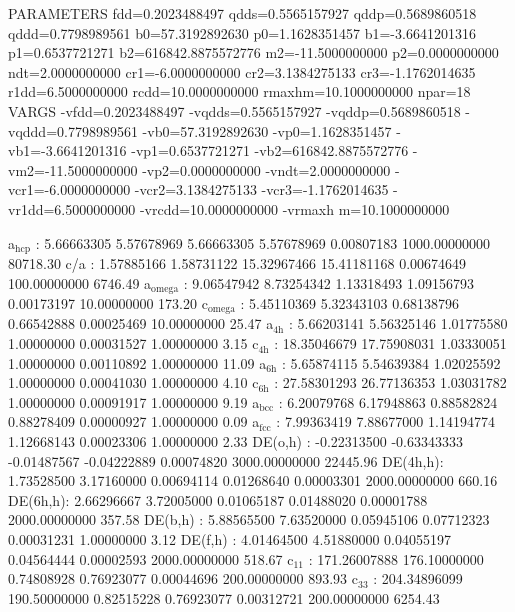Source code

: \documentclass[11pt]{article}
\begin{document}
PARAMETERS
  fdd=0.2023488497 qdds=0.5565157927 qddp=0.5689860518 qddd=0.7798989561 b0=57.3192892630 p0=1.1628351457 b1=-3.6641201316 p1=0.6537721271 b2=616842.8875572776 m2=-11.5000000000 p2=0.0000000000 ndt=2.0000000000 cr1=-6.0000000000 cr2=3.1384275133 cr3=-1.1762014635 r1dd=6.5000000000 rcdd=10.0000000000 rmaxhm=10.1000000000 npar=18 
VARGS
    -vfdd=0.2023488497 -vqdds=0.5565157927 -vqddp=0.5689860518 -vqddd=0.7798989561 -vb0=57.3192892630 -vp0=1.1628351457 -vb1=-3.6641201316 -vp1=0.6537721271 -vb2=616842.8875572776 -vm2=-11.5000000000 -vp2=0.0000000000 -vndt=2.0000000000 -vcr1=-6.0000000000 -vcr2=3.1384275133 -vcr3=-1.1762014635 -vr1dd=6.5000000000 -vrcdd=10.0000000000 -vrmaxh
m=10.1000000000 

a\(_{\text{hcp}}\)   :   5.66663305   5.57678969   5.66663305   5.57678969   0.00807183 1000.00000000     80718.30
c/a     :   1.57885166   1.58731122  15.32967466  15.41181168   0.00674649 100.00000000      6746.49
a\(_{\text{omega}}\) :   9.06547942   8.73254342   1.13318493   1.09156793   0.00173197  10.00000000       173.20
c\(_{\text{omega}}\) :   5.45110369   5.32343103   0.68138796   0.66542888   0.00025469  10.00000000        25.47
a\(_{\text{4h}}\)    :   5.66203141   5.56325146   1.01775580   1.00000000   0.00031527   1.00000000         3.15
c\(_{\text{4h}}\)    :  18.35046679  17.75908031   1.03330051   1.00000000   0.00110892   1.00000000        11.09
a\(_{\text{6h}}\)    :   5.65874115   5.54639384   1.02025592   1.00000000   0.00041030   1.00000000         4.10
c\(_{\text{6h}}\)    :  27.58301293  26.77136353   1.03031782   1.00000000   0.00091917   1.00000000         9.19
a\(_{\text{bcc}}\)   :   6.20079768   6.17948863   0.88582824   0.88278409   0.00000927   1.00000000         0.09
a\(_{\text{fcc}}\)   :   7.99363419   7.88677000   1.14194774   1.12668143   0.00023306   1.00000000         2.33
DE(o,h) :  -0.22313500  -0.63343333  -0.01487567  -0.04222889   0.00074820 3000.00000000     22445.96
DE(4h,h):   1.73528500   3.17160000   0.00694114   0.01268640   0.00003301 2000.00000000       660.16
DE(6h,h):   2.66296667   3.72005000   0.01065187   0.01488020   0.00001788 2000.00000000       357.58
DE(b,h) :   5.88565500   7.63520000   0.05945106   0.07712323   0.00031231   1.00000000         3.12
DE(f,h) :   4.01464500   4.51880000   0.04055197   0.04564444   0.00002593 2000.00000000       518.67
c\(_{\text{11}}\)    : 171.26007888 176.10000000   0.74808928   0.76923077   0.00044696 200.00000000       893.93
c\(_{\text{33}}\)    : 204.34896099 190.50000000   0.82515228   0.76923077   0.00312721 200.00000000      6254.43
\end{document}

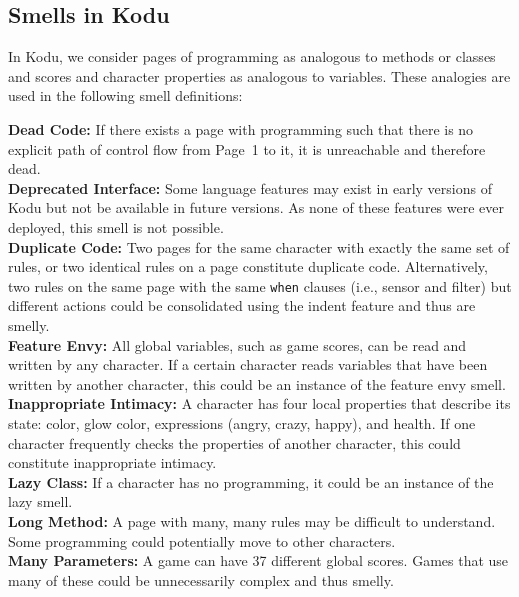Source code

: \documentclass[conference]{IEEEtran}
\begin{document}
\subsection{Smells in Kodu}
In Kodu, we consider pages of programming as analogous to methods or classes and scores and character properties as analogous to variables. These analogies are used in the following smell definitions: 

\noindent \textbf{Dead Code:} If there exists a page with programming such that there is no explicit path of control flow from Page~1 to it, it is unreachable and therefore dead. \\
\textbf{Deprecated Interface:} Some language features may exist in early versions of Kodu but not be available in future versions. As none of these features were ever deployed, this smell is not possible. \\
\textbf{Duplicate Code:} Two pages for the same character with exactly the same set of rules, or two identical rules on a page constitute duplicate code. Alternatively, two rules on the same page with the same {\tt when} clauses (i.e., sensor and filter) but different actions could be consolidated using the indent feature and thus are smelly. \\
\textbf{Feature Envy:} All global variables, such as game scores, can be read and written by any character. If a certain character reads variables that have been written by another character, this could be an instance of the feature envy smell. \\
\textbf{Inappropriate Intimacy:} A character has four local properties that describe its state: color, glow color, expressions (angry, crazy, happy), and health.  If one character frequently checks the properties of another character, this could constitute inappropriate intimacy. \\
\textbf{Lazy Class:} If a character has no programming, it could be an instance of the lazy smell. \\
\textbf{Long Method:} A page with many, many rules may be difficult to understand. Some programming could potentially move to other characters.\\ %
\textbf{Many Parameters:} A game can have 37 different global scores. Games that use many of these could be unnecessarily complex and thus smelly. \\%
\end{document}
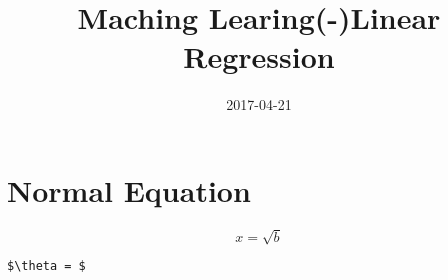 \documentclass[11pt]{article}
\date{2017-04-21}
\title{Maching Learing(-)Linear Regression}
\begin{document}
\maketitle

\section*{Normal Equation}
\label{sec:org57a6025}

\begin{equation}
     x=\sqrt{b}
\end{equation}

\begin{verbatim}
$\theta = $
\end{verbatim}
\end{document}
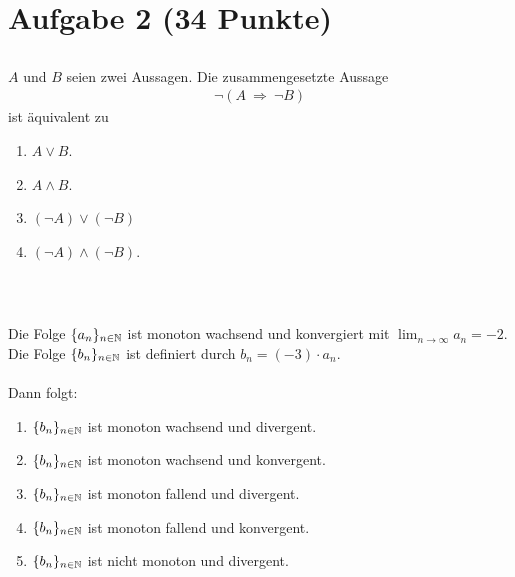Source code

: \section*{Aufgabe 2 (34 Punkte)}
\vspace{0.4cm}

\subsection*{}
$ A $ und $ B $ seien zwei Aussagen. Die zusammengesetzte Aussage
\begin{align*}
	\neg (A \ \Rightarrow \ \neg B)
\end{align*}
ist äquivalent zu 
 \renewcommand{\labelenumi}{(\alph{enumi})}
\begin{enumerate}
\item $ A \vee B $.
\item $ A \wedge B $.
\item $ (\neg A) \vee (\neg B)$
\item $ (\neg A) \wedge (\neg B)$.
\end{enumerate}
\ \\
\subsection*{}
Die Folge $ \lbrace a_n \rbrace_{n \in \mathbb{N}} $ ist monoton wachsend und konvergiert mit $ \lim_{n \to \infty} a_n = -2 $.
Die Folge $ \lbrace b_n \rbrace_{n \in \mathbb{N}} $ ist definiert durch $ b_n = (-3) \cdot a_n $.\\
\\
Dann folgt:
\renewcommand{\labelenumi}{(\alph{enumi})}
\begin{enumerate}
\item $ \lbrace b_n \rbrace_{n \in \mathbb{N}} $ ist monoton wachsend und divergent.
\item $ \lbrace b_n \rbrace_{n \in \mathbb{N}} $ ist monoton wachsend und konvergent.
\item $ \lbrace b_n \rbrace_{n \in \mathbb{N}} $ ist monoton fallend und divergent.
\item $ \lbrace b_n \rbrace_{n \in \mathbb{N}} $ ist monoton fallend und konvergent.
\item $ \lbrace b_n \rbrace_{n \in \mathbb{N}} $ ist nicht monoton und divergent.
\end{enumerate}
\ \\
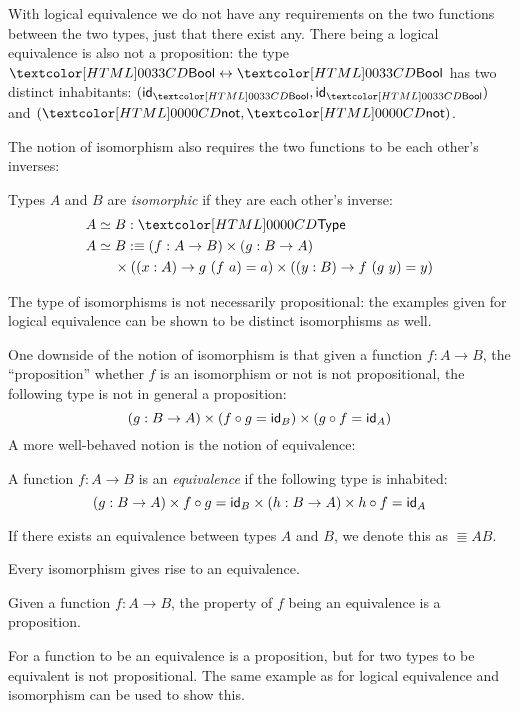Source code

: With logical equivalence we do not have any requirements on the two
functions between the two types, just that there exist any. There
being a logical equivalence is also not a proposition: the type
$\boolty \logequiv \boolty$ has two distinct inhabitants:
$(\id_{\boolty} , \id_{\boolty})$ and $(\boolnot , \boolnot)$.

The notion of isomorphism also requires the two functions to be
each other's inverses:
\begin{definition}[Isomorphism]
  Types $A$ and $B$ are \emph{isomorphic} if they are each other's
  inverse:
  \begin{align*}
    &\Iso{A}{B} : \Type \\
    &\Iso{A}{B} \ddefeq (f : A \to B) \times (g : B \to A)  \\
    &\ \ \ \ \ \ \times ((x : A) \to g\ (f\ a) = a) \times ((y : B) \to f\ (g\ y) = y)
  \end{align*}
\end{definition}

The type of isomorphisms is not necessarily propositional: the
examples given for logical equivalence can be shown to be distinct
isomorphisms as well.

One downside of the notion of isomorphism is that given a function
$f : A \to B$, the ``proposition'' whether $f$ is an isomorphism or
not is not propositional, \ie the following type is not in general a
proposition:
$$
(g : B \to A) \times (f \circ g = \id_B) \times (g \circ f = \id_A)
$$
A more well-behaved notion is the notion of equivalence:
\begin{definition}[Equivalence]
  A function $f : A \to B$ is an \emph{equivalence} if the following
  type is inhabited:
  $$
  (g : B \to A) \times f \circ g = \id_B \times (h : B \to A) \times h \circ f = \id_A
  $$
  
  If there exists an equivalence between types $A$ and $B$, we denote
  this as $\Equiv{A}{B}$.
\end{definition}

\begin{proposition}
  Every isomorphism gives rise to an equivalence.
\end{proposition}

\begin{proposition}
  Given a function $f : A \to B$, the property of $f$ being an
  equivalence is a proposition.
\end{proposition}

For a function to be an equivalence is a proposition, but for two
types to be equivalent is not propositional. The same example as for
logical equivalence and isomorphism can be used to show this.

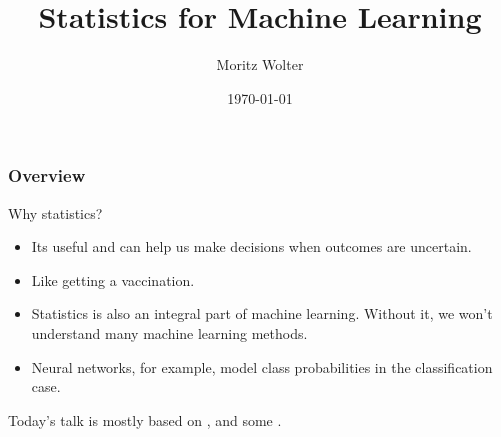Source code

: \documentclass[notes]{beamer}
\title{Statistics for Machine Learning}
\date{\today}
\institute{High-Performance Computing and Analytics Lab, University of Bonn}
\author{Moritz Wolter}
\begin{document}
    \maketitle

    \begin{frame}
    \frametitle{Overview} 
    \tableofcontents

    \end{frame}


    \begin{frame}{Why statistics?}
      \begin{itemize}
        \item Its useful and can help us make decisions when outcomes are uncertain.
        \item Like getting a vaccination.
        \item Statistics is also an integral part of machine learning. Without it, we won't
         understand many machine learning methods.
        \item Neural networks, for example, model class probabilities in the classification case.
      \end{itemize}
      Today's talk is mostly based on \cite{haslwanter2016introduction},
      \cite{deisenroth2020mathematics} and some \cite{unpingco2016python}.
    \end{frame}
\end{document}
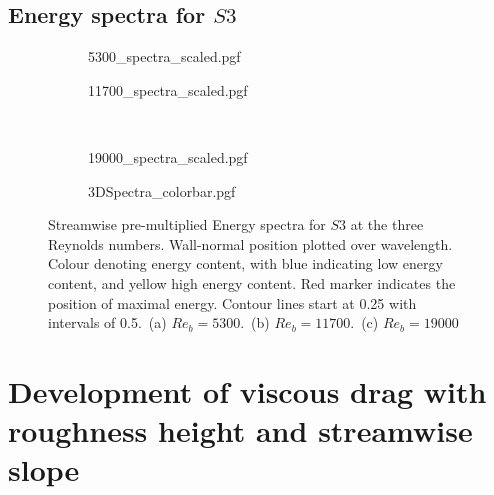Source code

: \section{Energy spectra for $S3$}
\begin{figure}[h!]
    \centering
    \begin{subfigure}{0.495\textwidth}
        \subcaption{}
        {5300_spectra_scaled.pgf}
        \label{subfig: 5300 spectra scaled reyndolsComp}
    \end{subfigure}
    \hfill
        \begin{subfigure}{0.495\textwidth}
            \subcaption{}
            {11700_spectra_scaled.pgf}
            \label{subfig: 11700 spectra scaled reynoldsComp}
    \end{subfigure}
    \\[-20pt]
    \begin{subfigure}{0.495\textwidth}
        \subcaption{}
        {19000_spectra_scaled.pgf}
        \label{subfig: 19000 spectra scaled reynoldsComp}
    \end{subfigure}
    \centering
    \begin{subfigure}{\textwidth}
        \centering
        \hspace{0.9cm}
        {3DSpectra_colorbar.pgf}
    \end{subfigure}
    \caption[Streamwise pre-multiplied energy spectra for $S3$]{Streamwise pre-multiplied Energy spectra for $S3$ at the three Reynolds numbers. Wall-normal position plotted over wavelength. Colour denoting energy content, with blue indicating low energy content, and yellow high energy content. Red marker indicates the position of maximal energy. Contour lines start at 0.25 with intervals of 0.5.~(a) $Re_b = 5300$.~(b) $Re_b = 11700$.~(c) $Re_b = 19000$}
    \label{fig: energy spectra S3}
\end{figure}



\chapter{Development of viscous drag with roughness height and streamwise slope}\label{apx: viscous drag to surface height}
•••••
WORK ITEM -> Find each line in the records holding the string "there" and show it.

REPLY ->
\noindent \textbf{Dead Code:} If there exists a page with programming such that there is no explicit path of control flow from Page~1 to it, it is unreachable and therefore dead. \\
functions between the two types, just that there exist any. There
  If there exists an equivalence between types $A$ and $B$, we denote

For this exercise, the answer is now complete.